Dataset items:

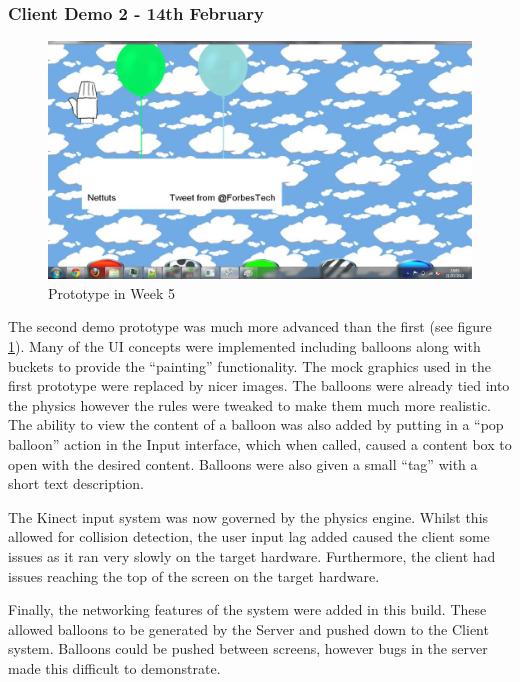 \subsubsection{Client Demo 2 - 14th February}
\begin{figure}[h]
\begin{centering}
\includegraphics[width=\textwidth]{Diagrams/Client-Log-W5.jpg}
\par\end{centering}

\caption{Prototype in Week 5}
\label{ScreenWeek5}
\end{figure}
The second demo prototype was much more advanced than the first (see figure 
\ref{ScreenWeek5}). Many of the UI concepts were implemented 
including balloons along with buckets to provide the ``painting'' functionality. 
The mock graphics used in the first prototype were replaced by nicer images. 
The balloons were already tied into the physics however the rules were tweaked to 
make them much more realistic. The ability to view the content of a balloon was 
also added by putting in a ``pop balloon'' action in the Input interface, which 
when called, caused a content box to open with the desired content. Balloons were 
also given a small ``tag'' with a short text description.

The Kinect input system was now governed by the physics engine. Whilst this 
allowed for collision detection, the user input lag added caused the client 
some issues as it ran very slowly on the target hardware. Furthermore, the
client had issues reaching the top of the screen on the target hardware.

Finally, the networking features of the system were added in this build. These
allowed balloons to be generated by the Server and pushed down to the Client 
system. Balloons could be pushed between screens, however bugs in the 
server made this difficult to demonstrate.

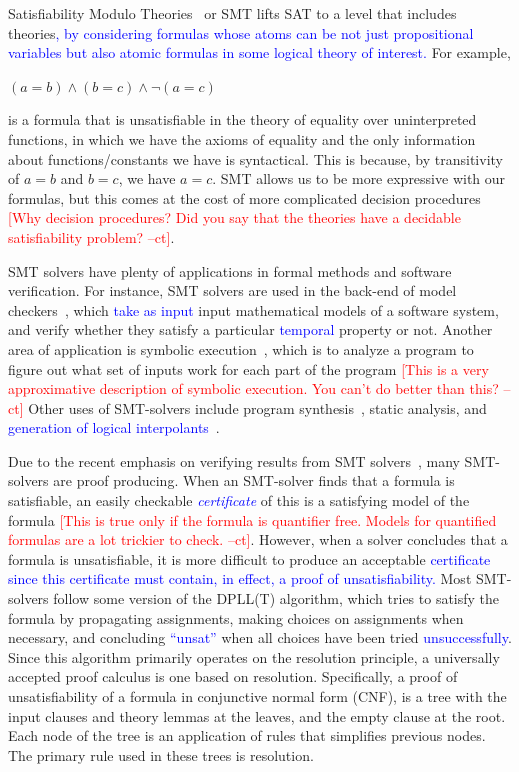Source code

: \documentclass{article}
\newcommand{\rem}[1]{\textcolor{red}{[#1]}}
\newcommand{\ed}[1]{\textcolor{blue}{#1}}
\newcommand{\ct}[1]{\rem{#1 --ct}}
\begin{document}
	Satisfiability Modulo Theories~\cite{DBLP:reference/mc/BarrettT18} 
	or SMT lifts SAT to a level that includes theories\ed{,
	by considering formulas whose atoms can be not just propositional variables
	but also atomic formulas in some logical theory of interest.} 
	For example, 
	\begin{center} $(a = b) \land (b = c) \land \neg (a = c)$ 
	\end{center}
	is a formula that is unsatisfiable in the theory of 
	equality over uninterpreted functions, in which we have 
	the axioms of equality and the only information about
	functions/constants we have is syntactical. 
	This is because, by	transitivity of $a = b$ and $b = c$, 
	we have $a = c$. SMT 
	allows us to be more expressive with our formulas, but 
	this comes at the cost of more complicated decision 
	procedures
	\ct{Why decision procedures? Did you say that the theories have a decidable satisfiability problem?}.
	
	SMT solvers have plenty of applications in formal methods 
	and software verification. For instance, SMT solvers are used 
	in the back-end of model checkers~\cite{DBLP:books/daglib/0020348}, 
	which \ed{take as input} input mathematical 
	models of a software system, and verify whether they 
	satisfy a particular \ed{temporal} property or not. Another area of 
	application is symbolic
	execution~\cite{DBLP:journals/csur/BaldoniCDDF18}, 
	which is to analyze a 
	program to figure out what set of inputs work for each 
	part of the program \ct{This is a very approximative description of symbolic execution. You can't do better than this?}
	Other uses of SMT-solvers include 
	program synthesis~\cite{synth}, static analysis, 
	and \ed{generation of logical interpolants}~\cite{DBLP:journals/corr/abs-1111-5652}.
	
	Due to the recent emphasis on verifying results from SMT solvers~\cite{10.1145/1670412.1670413,
	mansur2020detecting, 10.1007/978-3-642-38916-0_3},
	many SMT-solvers are proof producing. When an SMT-solver finds 
	that a formula is satisfiable, an easily checkable \ed{\emph{certificate}} of this is 
	a satisfying model of the formula
	\ct{This is true only if the formula is quantifier free. 
	Models for quantified formulas are a lot trickier to check.
	}. 
	However, when a solver 
	concludes that a formula is unsatisfiable, it is more difficult 
	to produce an acceptable \ed{certificate since this certificate must 
	contain, in effect, a proof of unsatisfiability.} 
	Most SMT-solvers 
	follow some version of the DPLL(T) algorithm, which tries
	to satisfy the formula by propagating assignments, making 
	choices on assignments when necessary, and concluding \ed{``unsat''}
	when all choices have been tried \ed{unsuccessfully}. 
	Since this algorithm 
	primarily operates on the resolution principle, 
	a universally accepted proof calculus is one based 
	on resolution. Specifically, a proof of unsatisfiability 
	of a formula in conjunctive normal form (CNF), is a tree 
	with the input clauses and theory lemmas at the leaves, 
	and the empty clause at the root. Each node of the 
	tree is an application of rules that simplifies previous 
	nodes. The primary rule used in these trees is 
	resolution.
	
\end{document}
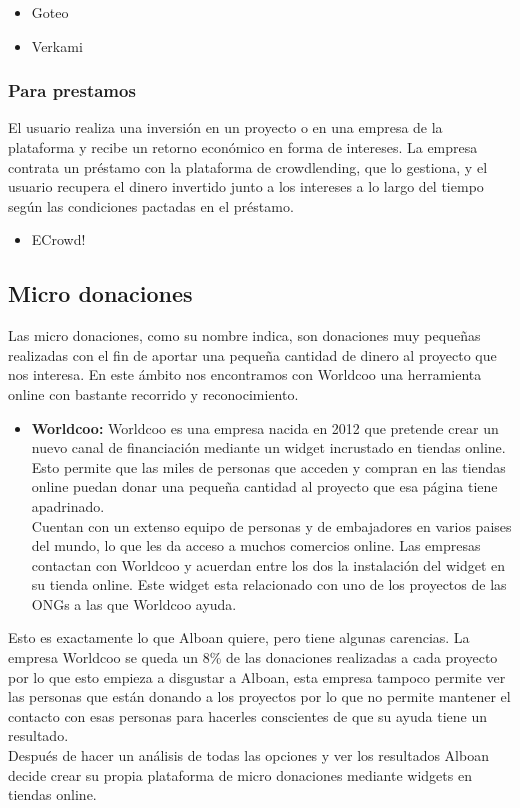 \begin{itemize}
	\item Goteo
	\item Verkami
\end{itemize}
		
\subsubsection{Para prestamos}
El usuario realiza una inversión en un proyecto o en una empresa de la plataforma y recibe un retorno económico en forma de intereses. La empresa contrata un préstamo con la plataforma de crowdlending, que lo gestiona, y el usuario recupera el dinero invertido junto a los intereses a lo largo del tiempo según las condiciones pactadas en el préstamo.
		
\begin{itemize}
	\item ECrowd!
\end{itemize}
			
\subsection{Micro donaciones}
Las micro donaciones, como su nombre indica, son donaciones muy pequeñas realizadas con el fin de aportar una pequeña cantidad de dinero al proyecto que nos interesa. En este ámbito nos encontramos con Worldcoo\cite{worldcoo} una herramienta online con bastante recorrido y reconocimiento.
			
\begin{itemize}
	\item \textbf{Worldcoo:} \smallbreak
	Worldcoo es una empresa nacida en 2012 que pretende crear un nuevo canal de financiación mediante un widget incrustado en tiendas online. Esto permite que las miles de personas que acceden y compran en las tiendas online puedan donar una pequeña cantidad al proyecto que esa página tiene apadrinado.\\
	
	Cuentan con un extenso equipo de personas y de embajadores en varios paises del mundo, lo que les da acceso a muchos comercios online. Las empresas contactan con Worldcoo y acuerdan entre los dos la instalación del widget en su tienda online. Este widget esta relacionado con uno de los proyectos de las ONGs a las que Worldcoo ayuda.
\end{itemize}
				
Esto es exactamente lo que Alboan quiere, pero tiene algunas carencias. La empresa Worldcoo se queda un 8\% de las donaciones realizadas a cada proyecto por lo que esto empieza a disgustar a Alboan, esta empresa tampoco permite ver las personas que están donando a los proyectos por lo que no permite mantener el contacto con esas personas para hacerles conscientes de que su ayuda tiene un resultado. \\

Después de hacer un análisis de todas las opciones y ver los resultados Alboan decide crear su propia plataforma de micro donaciones mediante widgets en tiendas online.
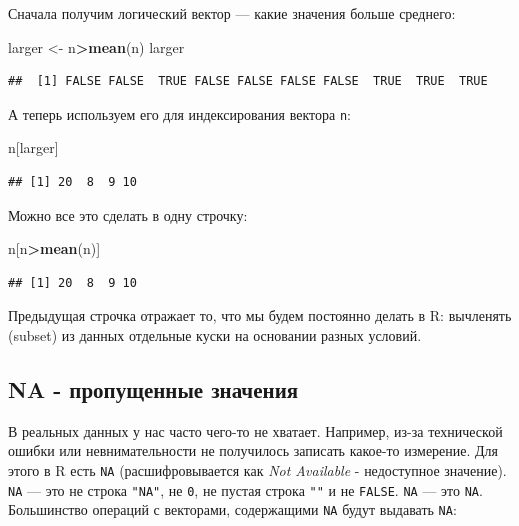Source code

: \documentclass[]{book}
\newenvironment{Shaded}{\begin{snugshade}}{\end{snugshade}}
\newcommand{\KeywordTok}[1]{\textcolor[rgb]{0.13,0.29,0.53}{\textbf{#1}}}
\newcommand{\StringTok}[1]{\textcolor[rgb]{0.31,0.60,0.02}{#1}}
\newcommand{\OperatorTok}[1]{\textcolor[rgb]{0.81,0.36,0.00}{\textbf{#1}}}
\newcommand{\NormalTok}[1]{#1}
\begin{document}
Сначала получим логический вектор --- какие значения больше среднего:

\begin{Shaded}
\begin{Highlighting}[]
\NormalTok{larger <-}\StringTok{ }\NormalTok{n}\OperatorTok{>}\KeywordTok{mean}\NormalTok{(n)}
\NormalTok{larger}
\end{Highlighting}
\end{Shaded}

\begin{verbatim}
##  [1] FALSE FALSE  TRUE FALSE FALSE FALSE FALSE  TRUE  TRUE  TRUE
\end{verbatim}

А теперь используем его для индексирования вектора \texttt{n}:

\begin{Shaded}
\begin{Highlighting}[]
\NormalTok{n[larger]}
\end{Highlighting}
\end{Shaded}

\begin{verbatim}
## [1] 20  8  9 10
\end{verbatim}

Можно все это сделать в одну строчку:

\begin{Shaded}
\begin{Highlighting}[]
\NormalTok{n[n}\OperatorTok{>}\KeywordTok{mean}\NormalTok{(n)]}
\end{Highlighting}
\end{Shaded}

\begin{verbatim}
## [1] 20  8  9 10
\end{verbatim}

Предыдущая строчка отражает то, что мы будем постоянно делать в R:
вычленять (subset) из данных отдельные куски на основании разных
условий.

\subsection{NA - пропущенные значения}\label{na}

В реальных данных у нас часто чего-то не хватает. Например, из-за
технической ошибки или невнимательности не получилось записать какое-то
измерение. Для этого в R есть \texttt{NA} (расшифровывается как
\emph{Not Available} - недоступное значение). \texttt{NA} --- это не
строка \texttt{"NA"}, не \texttt{0}, не пустая строка \texttt{""} и не
\texttt{FALSE}. \texttt{NA} --- это \texttt{NA}. Большинство операций с
векторами, содержащими \texttt{NA} будут выдавать \texttt{NA}:
\end{document}
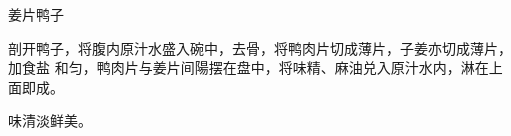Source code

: \begin{recipe}{姜片鸭子}

\ingredients


\cooking

剖开鸭子，将腹内原汁水盛入碗中，去骨，将鸭肉片切成薄片，子姜亦切成薄片，加食盐
和匀，鸭肉片与姜片间陽摆在盘中，将味精、麻油兑入原汁水内，淋在上面即成。

\features

味清淡鲜美。

\end{recipe}

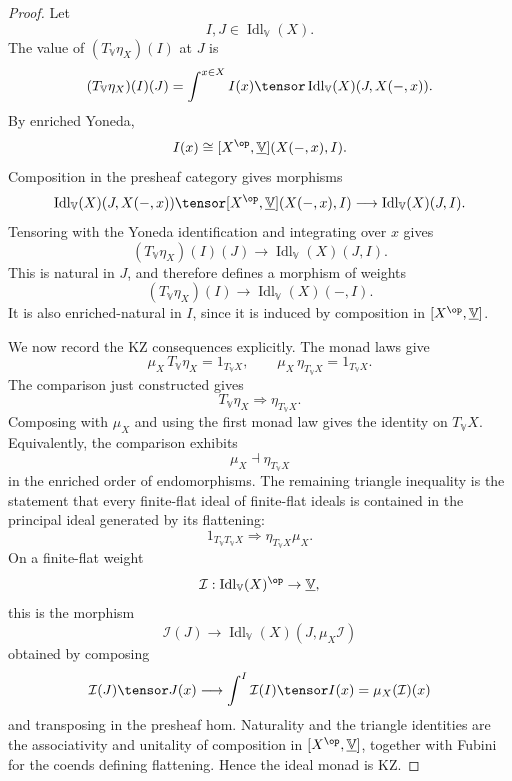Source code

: \begin{proof}
Let
\[
    I,J\in\operatorname{Idl}_{\mathbb V}(X).
\]
The value of \((T_{\mathbb V}\eta_X)(I)\) at \(J\) is
\[
    (T_{\mathbb V}\eta_X)(I)(J)
    =
    \int^{x\in X}
        I(x)\tensor
        \operatorname{Idl}_{\mathbb V}(X)(J,X(-,x)).
\]
By enriched Yoneda,
\[
    I(x)
    \cong
    [X^{\op},\underline{\mathbb V}](X(-,x),I).
\]
Composition in the presheaf category gives morphisms
\[
    \operatorname{Idl}_{\mathbb V}(X)(J,X(-,x))
    \tensor
    [X^{\op},\underline{\mathbb V}](X(-,x),I)
    \longrightarrow
    \operatorname{Idl}_{\mathbb V}(X)(J,I).
\]
Tensoring with the Yoneda identification and integrating over \(x\) gives
\[
    (T_{\mathbb V}\eta_X)(I)(J)
    \longrightarrow
    \operatorname{Idl}_{\mathbb V}(X)(J,I).
\]
This is natural in \(J\), and therefore defines a morphism of weights
\[
    (T_{\mathbb V}\eta_X)(I)
    \longrightarrow
    \operatorname{Idl}_{\mathbb V}(X)(-,I).
\]
It is also enriched-natural in \(I\), since it is induced by composition in
\([X^{\op},\underline{\mathbb V}]\).

We now record the KZ consequences explicitly.  The monad laws give
\[
    \mu_X\,T_{\mathbb V}\eta_X=1_{T_{\mathbb V}X},
    \qquad
    \mu_X\,\eta_{T_{\mathbb V}X}=1_{T_{\mathbb V}X}.
\]
The comparison just constructed gives
\[
    T_{\mathbb V}\eta_X\Longrightarrow \eta_{T_{\mathbb V}X}.
\]
Composing with \(\mu_X\) and using the first monad law gives the identity on
\(T_{\mathbb V}X\).  Equivalently, the comparison exhibits
\[
    \mu_X\dashv \eta_{T_{\mathbb V}X}
\]
in the enriched order of endomorphisms.  The remaining triangle inequality is the
statement that every finite-flat ideal of finite-flat ideals is contained in the
principal ideal generated by its flattening:
\[
    1_{T_{\mathbb V}T_{\mathbb V}X}
    \Longrightarrow
    \eta_{T_{\mathbb V}X}\mu_X.
\]
On a finite-flat weight
\[
    \mathcal I:
    \operatorname{Idl}_{\mathbb V}(X)^{\op}\to\underline{\mathbb V},
\]
this is the morphism
\[
    \mathcal I(J)
    \longrightarrow
    \operatorname{Idl}_{\mathbb V}(X)(J,\mu_X\mathcal I)
\]
obtained by composing
\[
    \mathcal I(J)\tensor J(x)
    \longrightarrow
    \int^{I}\mathcal I(I)\tensor I(x)
    =
    \mu_X(\mathcal I)(x)
\]
and transposing in the presheaf hom.  Naturality and the triangle identities are
the associativity and unitality of composition in
\([X^{\op},\underline{\mathbb V}]\), together with Fubini for the coends defining
flattening.  Hence the ideal monad is KZ.
\end{proof}

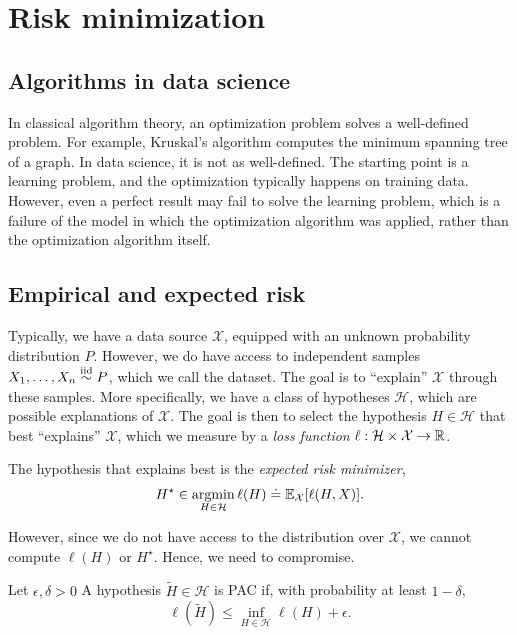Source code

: \section{Risk minimization}

\subsection{Algorithms in data science}

In classical algorithm theory, an optimization problem solves a well-defined problem. For example,
Kruskal's algorithm computes the minimum spanning tree of a graph. In data science, it is not as
well-defined. The starting point is a learning problem, and the optimization typically happens on
training data. However, even a perfect result may fail to solve the learning problem, which is a
failure of the model in which the optimization algorithm was applied, rather than the optimization
algorithm itself.

\subsection{Empirical and expected risk}

Typically, we have a data source $\mathcal{X}$, equipped with an unknown probability distribution
$P$. However, we do have access to independent samples $X_1,\ldots,X_n \overset{\mathrm{iid}}{\sim} P$, which we call
the dataset. The goal is to ``explain'' $\mathcal{X}$ through these samples. More specifically, we
have a class of hypotheses $\mathcal{H}$, which are possible explanations of $\mathcal{X}$. The
goal is then to select the hypothesis $H\in \mathcal{H}$ that best ``explains'' $\mathcal{X}$,
which we measure by a \textit{loss function} $\ell: \mathcal{H}\times \mathcal{X}\to \mathbb{R}$.

The hypothesis that explains best is the \textit{expected risk minimizer}, \[
    H^\star \in \operatorname*{argmin}_{H\in \mathcal{H}} \ell(H) \doteq \mathbb{E}_{\mathcal{X}}[\ell(H, X)].
\]

However, since we do not have access to the distribution over $\mathcal{X}$, we cannot compute
$\ell(H)$ or $H^\star$. Hence, we need to compromise.

\begin{definition}
    Let $\epsilon, \delta > 0$ A hypothesis $\tilde{H} \in \mathcal{H}$ is PAC if, with probability at least $1-\delta$, \[
        \ell(\tilde{H}) \leq \inf_{H \in \mathcal{H}} \ell(H) + \epsilon.
    \]
\end{definition}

Task - Retrieve every line above holding the word "were".

Written solution -
\ref{ScreenWeek5}). Many of the UI concepts were implemented 
The mock graphics used in the first prototype were replaced by nicer images. 
The balloons were already tied into the physics however the rules were tweaked to 
when called, caused a content box to open with the desired content. Balloons were 
Finally, the networking features of the system were added in this build. These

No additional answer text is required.